I just bought a galaxy cm-140 and I'll be taking manual measurements as I do not have REW or access to a laptop. I've noticed on some to the posts that individuals are advised to use the "fast" setting. Is that the case only if you're using REW? The general setting for measurements is usually "c weighting" and "slow" (at least with my analog RS meter, those were the settings). 

Also, does REW provide users with what a frequency response should look like for a given crossover frequency setting? If so, can someone provide me with the responses for the following crossover settings..90 hz, 60 hz, 50 hz, and 40 hz. I'll need those for HT and music. Thanks for the help.


----------



## brucek (Apr 11, 2006)

> The general setting for measurements is usually "c weighting" and "slow"


And those are the correct settings to use with the Galaxy also.



> If so, can someone provide me with the responses for the following crossover settings..90 hz, 60 hz, 50 hz, and 40 hz. I'll need those for HT and music. Thanks for the help.


I can certainly do that, but it would be far easier and more useful to you to download REW and play with it yourself. You don't need to do response checks (or anything else) to simply look at the crossover targets. That way you can vary the filter slopes etc...

brucek


----------



## Chrisbee (Apr 20, 2006)

The Galaxy uses a *MONO* mini jack socket instead of the phono (RCA) socket used on the RS meter. 

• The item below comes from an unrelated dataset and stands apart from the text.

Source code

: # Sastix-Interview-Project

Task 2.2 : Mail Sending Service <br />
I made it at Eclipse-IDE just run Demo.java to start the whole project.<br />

Your PC doesn't need to be near the sub to run REW tests. Just use cheap, very long phono cables. Musical instrument shops sell long phono cables at very reasonable prices. I use two cables of 10 meters or 30 feet each. One from the SPL meter to my USB soundcard and the other from the soundcard to my stereo preamp. (no AVR)

Be very careful about setting calibration levels manually on your AVR or stereo preamp when using REW. I have to run backwards and forwards to set meter calibration levels on my stereo preamp volume control. Arranging the SPL meter at the listening position on a tripod so the display can be easily read helps. The meter has a tripod socket on the back just like the RS meter. I use a pan and tilt head to make adjustment simple. I have even used a small telescope to read the SPL meter from my PC when calibrating REW in poor light.


----------



## lexx2004 (Jun 5, 2007)

Thanks for the quick reply guys.


----------